Malawis Bischöfe wollen dies ändern und haben jetzt eine zweijährige Kampagne gestartet, die grundsätzlich das Bewusstsein für die Rechte von Menschen mit Albinismus schärfen soll.

Die Aktion wird von der Kommission für Gerechtigkeit und Frieden der Bischofskonferenz von Malawi organisiert, wie ACI Africa berichtet, die afrikanische Schwesteragentur von CNA Deutsch.

"Diese Kampagne zielt darauf ab, die unzähligen Herausforderungen anzugehen, mit denen Menschen mit Albinismus in der Diözese Zomba konfrontiert sind", sagte der CCJP-Koordinator, Boniface Chibwana, gegenüber ACI Africa am gestrigen MIttwoch.

Laut Chibwana wurden "Menschen mit Albinismus wegen einiger dummer Mythen diskriminiert, entführt und getötet, – in der abergläubischen Annahme, dass ihre Knochen viel Geld einbringen und dass ihr Körpergewebe den Menschen Vermögen bringt".

Die in Zusammenarbeit mit der Association of People with Albinism in Malawi (APAM) und dem Council of Bishops in Scotland (SCIAF) organisierte Kampagne klärt über die Rechte von Menschen mit Albinismus auf und trägt den offiziellen Titel: "Förderung und Schutz der Rechte auf Gesundheitsversorgung und des Zugangs zur Justiz für Menschen mit Albinismus in Malawi für ein sichereres und würdigeres Leben".

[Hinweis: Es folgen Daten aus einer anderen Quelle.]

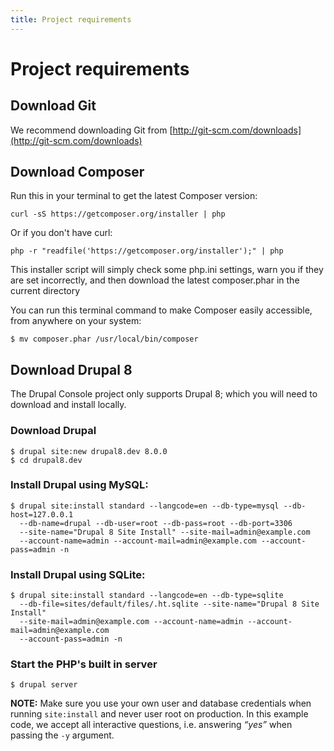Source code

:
 ```yaml
---
title: Project requirements
---
```

# Project requirements

## Download Git
We recommend downloading Git from [http://git-scm.com/downloads](http://git-scm.com/downloads)

## Download Composer

Run this in your terminal to get the latest Composer version:
```
curl -sS https://getcomposer.org/installer | php
```
Or if you don't have curl:
```
php -r "readfile('https://getcomposer.org/installer');" | php
```
This installer script will simply check some php.ini settings, warn you if they are set incorrectly, and then download the latest composer.phar in the current directory

You can run this terminal command to make Composer easily accessible, from anywhere on your system:
```
$ mv composer.phar /usr/local/bin/composer
```

## Download Drupal 8
The Drupal Console project only supports Drupal 8; which you will need to download and install locally.
### Download Drupal
```
$ drupal site:new drupal8.dev 8.0.0
$ cd drupal8.dev
```
### Install Drupal using MySQL:
```
$ drupal site:install standard --langcode=en --db-type=mysql --db-host=127.0.0.1 
  --db-name=drupal --db-user=root --db-pass=root --db-port=3306 
  --site-name="Drupal 8 Site Install" --site-mail=admin@example.com 
  --account-name=admin --account-mail=admin@example.com --account-pass=admin -n
```
### Install Drupal using SQLite:
```
$ drupal site:install standard --langcode=en --db-type=sqlite 
  --db-file=sites/default/files/.ht.sqlite --site-name="Drupal 8 Site Install" 
  --site-mail=admin@example.com --account-name=admin --account-mail=admin@example.com
  --account-pass=admin -n
```
### Start the PHP's built in server
```
$ drupal server
```
**NOTE:** Make sure you use your own user and database credentials when running `site:install` and never user root on production. In this example code, we accept all interactive questions, i.e. answering *“yes”* when passing the `-y` argument.
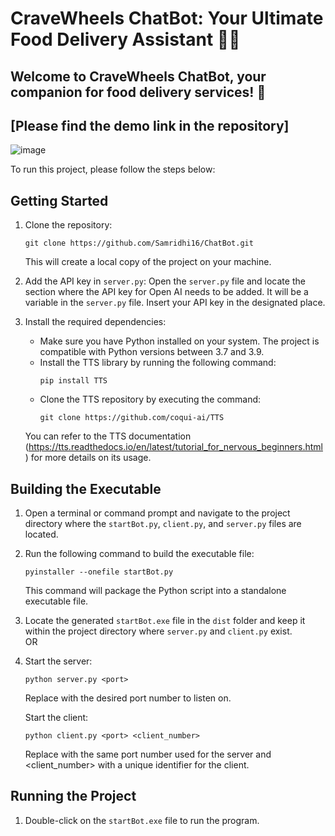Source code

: # CraveWheels ChatBot: Your Ultimate Food Delivery Assistant 🍔🤖
## Welcome to CraveWheels ChatBot, your companion for food delivery services! 🚀

## [Please find the demo link in the repository]
   ![image](https://github.com/Samridhi16/ChatBot/assets/26019260/0d845cab-6fb7-45aa-b101-1ff1e6ffde4d)

To run this project, please follow the steps below:

## Getting Started

1. Clone the repository:
   ```
   git clone https://github.com/Samridhi16/ChatBot.git
   ```
   This will create a local copy of the project on your machine.

2. Add the API key in `server.py`:
   Open the `server.py` file and locate the section where the API key for Open AI needs to be added. It will be a variable in the `server.py` file. Insert your API key in the designated place.

3. Install the required dependencies:
   - Make sure you have Python installed on your system. The project is compatible with Python versions between 3.7 and 3.9.
   - Install the TTS library by running the following command:
     ```
     pip install TTS
     ```
   - Clone the TTS repository by executing the command:
     ```
     git clone https://github.com/coqui-ai/TTS
     ```
   You can refer to the TTS documentation (https://tts.readthedocs.io/en/latest/tutorial_for_nervous_beginners.html) for more details on its usage.

## Building the Executable

1. Open a terminal or command prompt and navigate to the project directory where the `startBot.py`, `client.py`, and `server.py` files are located.

2. Run the following command to build the executable file:
   ```
   pyinstaller --onefile startBot.py
   ```
   This command will package the Python script into a standalone executable file.

3. Locate the generated `startBot.exe` file in the `dist` folder and keep it within the project directory where `server.py` and `client.py` exist.
<br>OR<br> 
1. Start the server:
   ```
   python server.py <port>
   ```
   Replace <port> with the desired port number to listen on.

   Start the client:
   ```
   python client.py <port> <client_number>
   ```
   Replace <port> with the same port number used for the server and <client_number> with a unique identifier for the client.
   
## Running the Project

1. Double-click on the `startBot.exe` file to run the program.




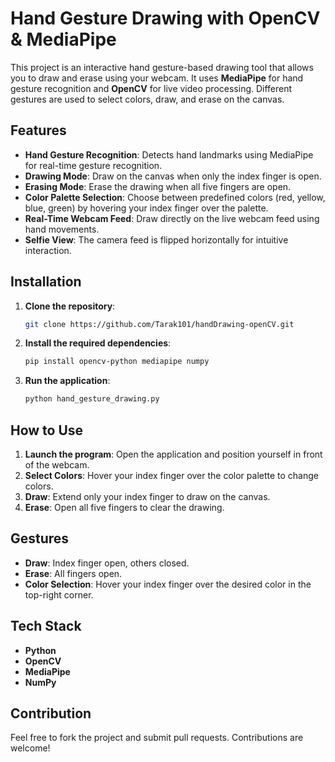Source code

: # Hand Gesture Drawing with OpenCV & MediaPipe

This project is an interactive hand gesture-based drawing tool that allows you to draw and erase using your webcam. It uses **MediaPipe** for hand gesture recognition and **OpenCV** for live video processing. Different gestures are used to select colors, draw, and erase on the canvas.

## Features

- **Hand Gesture Recognition**: Detects hand landmarks using MediaPipe for real-time gesture recognition.
- **Drawing Mode**: Draw on the canvas when only the index finger is open.
- **Erasing Mode**: Erase the drawing when all five fingers are open.
- **Color Palette Selection**: Choose between predefined colors (red, yellow, blue, green) by hovering your index finger over the palette.
- **Real-Time Webcam Feed**: Draw directly on the live webcam feed using hand movements.
- **Selfie View**: The camera feed is flipped horizontally for intuitive interaction.

## Installation

1. **Clone the repository**:
   ```bash
   git clone https://github.com/Tarak101/handDrawing-openCV.git
   ```

2. **Install the required dependencies**:
   ```bash
   pip install opencv-python mediapipe numpy
   ```

3. **Run the application**:
   ```bash
   python hand_gesture_drawing.py
   ```

## How to Use

1. **Launch the program**: Open the application and position yourself in front of the webcam.
2. **Select Colors**: Hover your index finger over the color palette to change colors.
3. **Draw**: Extend only your index finger to draw on the canvas.
4. **Erase**: Open all five fingers to clear the drawing.

## Gestures

- **Draw**: Index finger open, others closed.
- **Erase**: All fingers open.
- **Color Selection**: Hover your index finger over the desired color in the top-right corner.

## Tech Stack

- **Python**
- **OpenCV**
- **MediaPipe**
- **NumPy**

## Contribution

Feel free to fork the project and submit pull requests. Contributions are welcome!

"Menschen mit Albinismus stehen vor vielen Hürden, wenn es um den Zugang zu Gesundheitsdiensten in Bezirkskrankenhäusern geht", kritisierte Chibwana und fügte hinzu: "Die Kampagne soll das medizinische Personal sensibilisieren, damit es mit Menschen mit Albinismus sorgfältig umgehen kann."

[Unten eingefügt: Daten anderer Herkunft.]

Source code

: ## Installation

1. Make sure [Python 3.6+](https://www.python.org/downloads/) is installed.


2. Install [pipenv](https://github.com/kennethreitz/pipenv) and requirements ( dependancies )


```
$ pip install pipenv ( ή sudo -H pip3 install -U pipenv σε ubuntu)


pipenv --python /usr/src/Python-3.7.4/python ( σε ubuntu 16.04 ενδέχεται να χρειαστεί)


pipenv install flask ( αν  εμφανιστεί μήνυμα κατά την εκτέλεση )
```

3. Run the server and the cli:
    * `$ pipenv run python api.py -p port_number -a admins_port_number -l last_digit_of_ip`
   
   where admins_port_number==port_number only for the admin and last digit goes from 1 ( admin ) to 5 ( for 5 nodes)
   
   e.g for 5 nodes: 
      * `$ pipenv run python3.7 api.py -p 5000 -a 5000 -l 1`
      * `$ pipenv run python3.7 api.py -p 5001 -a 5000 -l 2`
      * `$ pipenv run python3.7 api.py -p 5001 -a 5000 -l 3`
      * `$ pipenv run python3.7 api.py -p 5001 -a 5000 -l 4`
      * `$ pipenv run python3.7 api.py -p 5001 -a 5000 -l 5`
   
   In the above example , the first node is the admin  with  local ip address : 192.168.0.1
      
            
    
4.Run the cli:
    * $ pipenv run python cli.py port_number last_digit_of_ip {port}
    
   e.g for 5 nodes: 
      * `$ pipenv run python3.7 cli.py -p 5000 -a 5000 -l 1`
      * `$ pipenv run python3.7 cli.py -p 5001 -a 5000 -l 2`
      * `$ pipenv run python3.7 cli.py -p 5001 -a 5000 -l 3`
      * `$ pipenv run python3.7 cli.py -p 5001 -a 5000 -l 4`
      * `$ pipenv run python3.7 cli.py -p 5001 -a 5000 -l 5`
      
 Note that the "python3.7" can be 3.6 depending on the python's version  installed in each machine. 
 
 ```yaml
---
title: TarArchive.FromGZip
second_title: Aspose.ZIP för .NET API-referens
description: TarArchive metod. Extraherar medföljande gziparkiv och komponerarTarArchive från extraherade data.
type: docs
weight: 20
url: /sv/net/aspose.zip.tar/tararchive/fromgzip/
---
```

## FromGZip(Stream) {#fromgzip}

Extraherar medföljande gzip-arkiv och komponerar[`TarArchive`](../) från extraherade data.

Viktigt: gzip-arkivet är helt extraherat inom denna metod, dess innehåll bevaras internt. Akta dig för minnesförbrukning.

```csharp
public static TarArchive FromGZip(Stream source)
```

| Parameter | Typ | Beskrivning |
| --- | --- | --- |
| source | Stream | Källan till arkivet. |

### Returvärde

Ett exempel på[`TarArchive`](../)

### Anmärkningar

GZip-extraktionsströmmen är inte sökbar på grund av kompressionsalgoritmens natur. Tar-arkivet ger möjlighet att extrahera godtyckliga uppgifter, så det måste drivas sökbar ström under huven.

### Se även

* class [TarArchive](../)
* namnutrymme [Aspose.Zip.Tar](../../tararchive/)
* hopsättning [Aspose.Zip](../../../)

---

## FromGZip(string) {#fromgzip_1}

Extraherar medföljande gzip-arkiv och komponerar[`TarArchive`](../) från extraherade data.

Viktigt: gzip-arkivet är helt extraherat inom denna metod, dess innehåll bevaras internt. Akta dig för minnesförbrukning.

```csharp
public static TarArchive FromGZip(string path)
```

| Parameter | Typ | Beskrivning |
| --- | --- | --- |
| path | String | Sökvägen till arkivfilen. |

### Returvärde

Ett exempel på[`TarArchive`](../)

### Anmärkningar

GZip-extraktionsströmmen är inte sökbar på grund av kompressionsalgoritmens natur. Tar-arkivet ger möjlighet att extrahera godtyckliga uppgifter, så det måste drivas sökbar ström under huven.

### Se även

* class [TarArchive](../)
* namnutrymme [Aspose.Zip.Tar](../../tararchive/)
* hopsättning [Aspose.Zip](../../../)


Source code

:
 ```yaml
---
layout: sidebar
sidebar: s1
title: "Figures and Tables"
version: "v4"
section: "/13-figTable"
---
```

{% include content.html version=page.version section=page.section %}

Die zweijährige Kampagne, die voraussichtlich am 30. Oktober 2021 enden wird, sieht vor, dass sich die Teilnehmer an der Überwachung der "Bereitstellung von Sonnenschutzmitteln in den Krankenhäusern, die den Patienten zur Verfügung gestellt werden", beteiligen.

Im Jahr 2018 meldeten Menschenrechtlicher, dass "seit November 2014 die Zahl der gemeldeten Vorfälle gegen Menschen mit Albinismus auf 148 Fälle gestiegen ist, darunter 14 Morde und sieben Mordversuche". Viele Fälle würden jedoch garnicht erst gemeldet, so Experten. Beobachter gehen von einer weitaus höheren Dunkelziffer aus.

Auf die Frage, welche konkreten Maßnahmen die Ortskirchen ergriffen haben, um Menschen mit Albinismus zu erreichen, antwortete Chibwana, die Diözese Zomba zahle zum Beispiel für viele Mädchen und Jungen mit Albinismus in Grund- und Sekundarschulen die Schulgebühren.

"Die Lage der Menschen mit Albinismus in Malawi wird erst dann grundsätzlich verbessert, wenn die Werte der Menschenwürde und der Heiligkeit des Lebens im Gefüge der Gesellschaft verankert sind."

Hintergrund: Albinismus

Seit langem standen Menschen mit Albinismus in einigen afrikanischen Gesellschaften im Ruf, Unglück zu bringen; vor einigen Jahren kam jedoch der Aberglaube auf, sie würden Glück bringen: Sogenannte Witch Doctors etwa töten die Menschen und stellen aus ihren Körperteilen vermeintliche Zaubermittel her. In Simbabwe kam es zu dem Aberglauben, Geschlechtsverkehr mit Albinos würde eine HIV-Infektion heilen. Daraufhin wurden Frauen mit Albinismus Opfer von Vergewaltigungen.

In Tansania, das neben Burundi und Kamerun ebenfalls besonders betroffen ist, wurde bereits ein Programm zur Bekämpfung der Gewalt gegen Menschen mit Albinismus auf den Weg gebracht. Seit 2000 wurden in Tansania mindestens 74 Albinos ermordet, darunter zahlreiche Kinder.